Supplied data =>
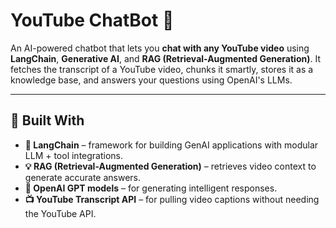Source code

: #  YouTube ChatBot 💬

An AI-powered chatbot that lets you **chat with any YouTube video** using **LangChain**, **Generative AI**, and **RAG (Retrieval-Augmented Generation)**. It fetches the transcript of a YouTube video, chunks it smartly, stores it as a knowledge base, and answers your questions using OpenAI's LLMs.

---

## 🧠 Built With

- **🔗 LangChain** – framework for building GenAI applications with modular LLM + tool integrations.
- **💡 RAG (Retrieval-Augmented Generation)** – retrieves video context to generate accurate answers.
- **🤖 OpenAI GPT models** – for generating intelligent responses.
- **📺 YouTube Transcript API** – for pulling video captions without needing the YouTube API.
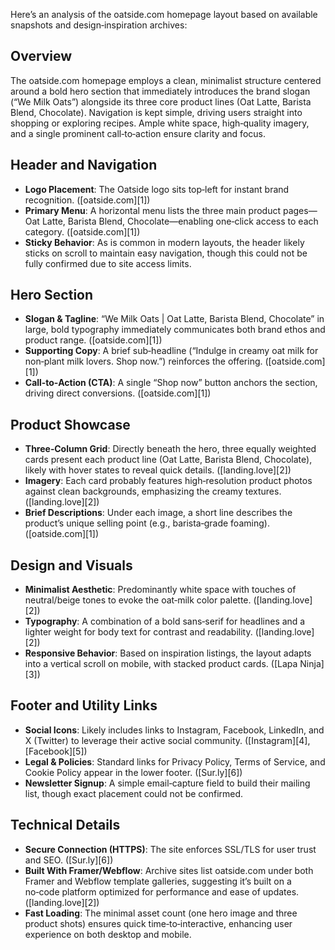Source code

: Here’s an analysis of the oatside.com homepage layout based on available snapshots and design‑inspiration archives:

## Overview

The oatside.com homepage employs a clean, minimalist structure centered around a bold hero section that immediately introduces the brand slogan (“We Milk Oats”) alongside its three core product lines (Oat Latte, Barista Blend, Chocolate). Navigation is kept simple, driving users straight into shopping or exploring recipes. Ample white space, high‑quality imagery, and a single prominent call‑to‑action ensure clarity and focus.

## Header and Navigation

-   **Logo Placement**: The Oatside logo sits top‑left for instant brand recognition. ([oatside.com][1])
-   **Primary Menu**: A horizontal menu lists the three main product pages—Oat Latte, Barista Blend, Chocolate—enabling one‑click access to each category. ([oatside.com][1])
-   **Sticky Behavior**: As is common in modern layouts, the header likely sticks on scroll to maintain easy navigation, though this could not be fully confirmed due to site access limits.

## Hero Section

-   **Slogan & Tagline**: “We Milk Oats | Oat Latte, Barista Blend, Chocolate” in large, bold typography immediately communicates both brand ethos and product range. ([oatside.com][1])
-   **Supporting Copy**: A brief sub‑headline (“Indulge in creamy oat milk for non‑plant milk lovers. Shop now.”) reinforces the offering. ([oatside.com][1])
-   **Call‑to‑Action (CTA)**: A single “Shop now” button anchors the section, driving direct conversions. ([oatside.com][1])

## Product Showcase

-   **Three‑Column Grid**: Directly beneath the hero, three equally weighted cards present each product line (Oat Latte, Barista Blend, Chocolate), likely with hover states to reveal quick details. ([landing.love][2])
-   **Imagery**: Each card probably features high‑resolution product photos against clean backgrounds, emphasizing the creamy textures. ([landing.love][2])
-   **Brief Descriptions**: Under each image, a short line describes the product’s unique selling point (e.g., barista‑grade foaming). ([oatside.com][1])

## Design and Visuals

-   **Minimalist Aesthetic**: Predominantly white space with touches of neutral/beige tones to evoke the oat‑milk color palette. ([landing.love][2])
-   **Typography**: A combination of a bold sans‑serif for headlines and a lighter weight for body text for contrast and readability. ([landing.love][2])
-   **Responsive Behavior**: Based on inspiration listings, the layout adapts into a vertical scroll on mobile, with stacked product cards. ([Lapa Ninja][3])

## Footer and Utility Links

-   **Social Icons**: Likely includes links to Instagram, Facebook, LinkedIn, and X (Twitter) to leverage their active social community. ([Instagram][4], [Facebook][5])
-   **Legal & Policies**: Standard links for Privacy Policy, Terms of Service, and Cookie Policy appear in the lower footer. ([Sur.ly][6])
-   **Newsletter Signup**: A simple email‑capture field to build their mailing list, though exact placement could not be confirmed.

## Technical Details

-   **Secure Connection (HTTPS)**: The site enforces SSL/TLS for user trust and SEO. ([Sur.ly][6])
-   **Built With Framer/Webflow**: Archive sites list oatside.com under both Framer and Webflow template galleries, suggesting it’s built on a no‑code platform optimized for performance and ease of updates. ([landing.love][2])
-   **Fast Loading**: The minimal asset count (one hero image and three product shots) ensures quick time‑to‑interactive, enhancing user experience on both desktop and mobile.
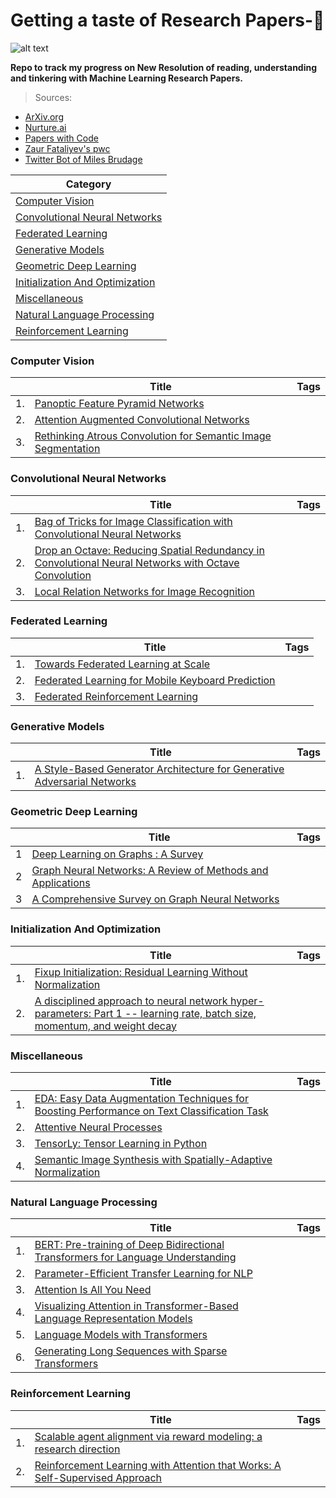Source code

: # **Getting a taste of Research Papers-💯**

![alt text](https://encrypted-tbn0.gstatic.com/images?q=tbn:ANd9GcQzoY5RWPO4HIgxfyVnb4ZEUONYkBD7g6JOhxmnfjkGlKoAeZYSEQ)

**Repo to track my progress on New Resolution of reading, understanding and tinkering with Machine Learning Research Papers.**

>Sources:<br/>
* [ArXiv.org](https://arxiv.org)<br/>
* [Nurture.ai](http://nurture.ai)<br/>
* [Papers with Code](https://paperswithcode.com)<br/>
* [Zaur Fataliyev's pwc](https://github.com/zziz/pwc)<br/>
* [Twitter Bot of Miles Brudage](https://twitter.com/BrundageBot)</br>




|Category  |
|---       |
|[Computer Vision](#computer-vision)|
|[Convolutional Neural Networks](#convolutional-neural-networks)|
|[Federated Learning](#federated-learning)|
|[Generative Models](#generative-models)|
|[Geometric Deep Learning](#geometric-deep-learning) | 
|[Initialization And Optimization](#initialization-and-optimization) |
|[Miscellaneous](#miscellaneous)|
|[Natural Language Processing](#natural-language-processing)|
|[Reinforcement Learning](#reinforcement-learning)|


### Computer Vision
||Title|Tags|
|---|---|---|
|1.|[Panoptic Feature Pyramid Networks](https://arxiv.org/pdf/1901.02446.pdf)| 
|2.|[Attention Augmented Convolutional Networks](https://arxiv.org/pdf/1904.09925.pdf)
|3.|[Rethinking Atrous Convolution for Semantic Image Segmentation](https://arxiv.org/pdf/1706.05587.pdf)

### Convolutional Neural Networks
||Title |Tags|
|---|---|---|
|1.|[Bag of Tricks for Image Classification with Convolutional Neural Networks](https://arxiv.org/pdf/1812.01187.pdf)| 
|2.|[Drop an Octave: Reducing Spatial Redundancy in Convolutional Neural Networks with Octave Convolution](https://arxiv.org/pdf/1904.05049.pdf)|
|3.|[Local Relation Networks for Image Recognition](https://arxiv.org/pdf/1904.11491.pdf)|

### Federated Learning
||Title |Tags|
|---|---|---|
|1.|[Towards Federated Learning at Scale](https://arxiv.org/pdf/1902.01046.pdf)||
|2.|[Federated Learning for Mobile Keyboard Prediction](https://arxiv.org/pdf/1811.03604.pdf)|
|3.|[Federated Reinforcement Learning](https://arxiv.org/pdf/1901.08277.pdf)|

### Generative Models
||Title|Tags|
|---|---|---|
|1.|[A Style-Based Generator Architecture for Generative Adversarial Networks ](https://arxiv.org/pdf/1812.04948.pdf)|

### Geometric Deep Learning
||Title|Tags|
|---|---|---|
|1   |[Deep Learning on Graphs : A Survey](https://arxiv.org/abs/1812.04202)    |  
|2   |[Graph Neural Networks: A Review of Methods and Applications](https://arxiv.org/abs/1812.08434)    |	  
|3   |[A Comprehensive Survey on Graph Neural Networks](https://arxiv.org/abs/1901.00596)    |	 


### Initialization And Optimization
||Title|Tags|
|---|---|---|
|1.|[Fixup Initialization: Residual Learning Without Normalization](https://arxiv.org/pdf/1901.09321.pdf)|
|2.|[A disciplined approach to neural network hyper-parameters: Part 1 -- learning rate, batch size, momentum, and weight decay](https://arxiv.org/pdf/1803.09820.pdf)

### Miscellaneous
||Title|Tags|
|---|---|---|
|1.|[EDA: Easy Data Augmentation Techniques for Boosting Performance on Text Classification Task](https://arxiv.org/pdf/1901.11196.pdf)|
|2.|[Attentive Neural Processes](https://arxiv.org/pdf/1901.05761.pdf)|
|3.|[TensorLy: Tensor Learning in Python](https://arxiv.org/pdf/1610.09555.pdf)|
|4.|[Semantic Image Synthesis with Spatially-Adaptive Normalization](https://arxiv.org/pdf/1903.07291.pdf)

### Natural Language Processing
||Title  |Tags|
|--- |---     |---|
|1.|[BERT: Pre-training of Deep Bidirectional Transformers for Language Understanding](https://paperswithcode.com/paper/bert-pre-training-of-deep-bidirectional2)|
|2.|[Parameter-Efficient Transfer Learning for NLP](https://arxiv.org/pdf/1902.00751.pdf)|
|3.|[Attention Is All You Need](https://arxiv.org/pdf/1706.03762.pdf)|
|4.|[Visualizing Attention in Transformer-Based Language Representation Models](https://arxiv.org/pdf/1904.02679.pdf)|
|5.|[Language Models with Transformers](https://arxiv.org/pdf/1904.09408.pdf)
|6.|[Generating Long Sequences with Sparse Transformers](https://d4mucfpksywv.cloudfront.net/Sparse_Transformer/sparse_transformers.pdf)

### Reinforcement Learning
||Title|Tags|
|---|---|---|
|1.   |[Scalable agent alignment via reward modeling: a research direction](https://arxiv.org/pdf/1811.07871) | 
|2.|[Reinforcement Learning with Attention that Works: A Self-Supervised Approach](https://arxiv.org/pdf/1904.03367.pdf)|

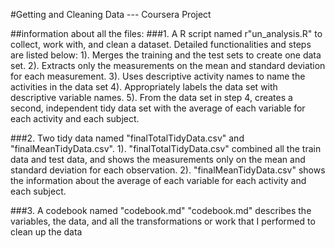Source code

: #Getting and Cleaning Data --- Coursera Project

##information about all the files:
###1. A R script named r"un_analysis.R" to collect, work with, and clean a dataset. Detailed functionalities and steps are listed below:
1). Merges the training and the test sets to create one data set.
2). Extracts only the measurements on the mean and standard deviation for each measurement.
3). Uses descriptive activity names to name the activities in the data set
4). Appropriately labels the data set with descriptive variable names.
5). From the data set in step 4, creates a second, independent tidy data set with the average of each variable for each activity and each subject.

###2. Two tidy data named "finalTotalTidyData.csv" and "finalMeanTidyData.csv".
1). "finalTotalTidyData.csv" combined all the train data and test data, and shows the measurements only on the mean and standard deviation for each observation.
2). "finalMeanTidyData.csv" shows the information about the average of each variable for each activity and each subject.

###3. A codebook named "codebook.md" 
"codebook.md" describes the variables, the data, and all the transformations or work that I performed to clean up the data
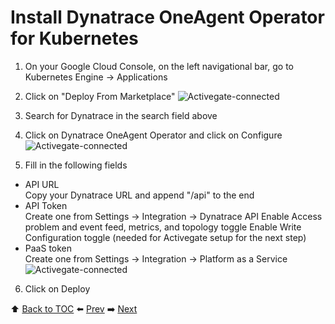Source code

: # Install Dynatrace OneAgent Operator for Kubernetes

1. On your Google Cloud Console, on the left navigational bar, go to Kubernetes Engine -> Applications
2. Click on "Deploy From Marketplace"
![Activegate-connected](https://github.com/Dynatrace-APAC/Workshop-Kubernetes/blob/master/assets/operator.png)

3. Search for Dynatrace in the search field above

4. Click on Dynatrace OneAgent Operator and click on Configure
![Activegate-connected](https://github.com/Dynatrace-APAC/Workshop-Kubernetes/blob/master/assets/operator-1.png)

5. Fill in the following fields
- API URL <br>
Copy your Dynatrace URL and append "/api" to the end
- API Token <br>
Create one from Settings -> Integration -> Dynatrace API
Enable Access problem and event feed, metrics, and topology toggle
Enable Write Configuration toggle (needed for Activegate setup for the next step)
- PaaS token <br>
Create one from Settings -> Integration -> Platform as a Service
![Activegate-connected](https://github.com/Dynatrace-APAC/Workshop-Kubernetes/blob/master/assets/operator-2.png)
6. Click on Deploy

:arrow_up: [Back to TOC](/README.md) :arrow_left: [Prev](../lab2/README.md)   :arrow_right: [Next](../lab4/README.md)  

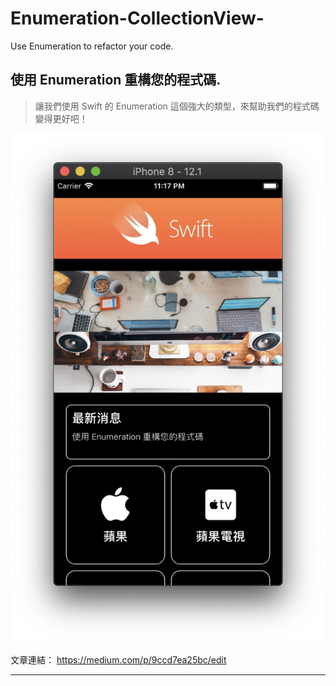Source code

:# Enumeration-CollectionView-
Use Enumeration to refactor your code.

## 使用 Enumeration 重構您的程式碼. 

>  讓我們使用 Swift 的 Enumeration 這個強大的類型，來幫助我們的程式碼變得更好吧！

![image](https://github.com/JeremyXue77/Enumeration-CollectionView-/blob/master/Demo.png)

文章連結： https://medium.com/p/9ccd7ea25bc/edit

---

Problem statement =>
The answer should be only the number of lines in the data that contain the string "Enable".

Answer to the problem =>
2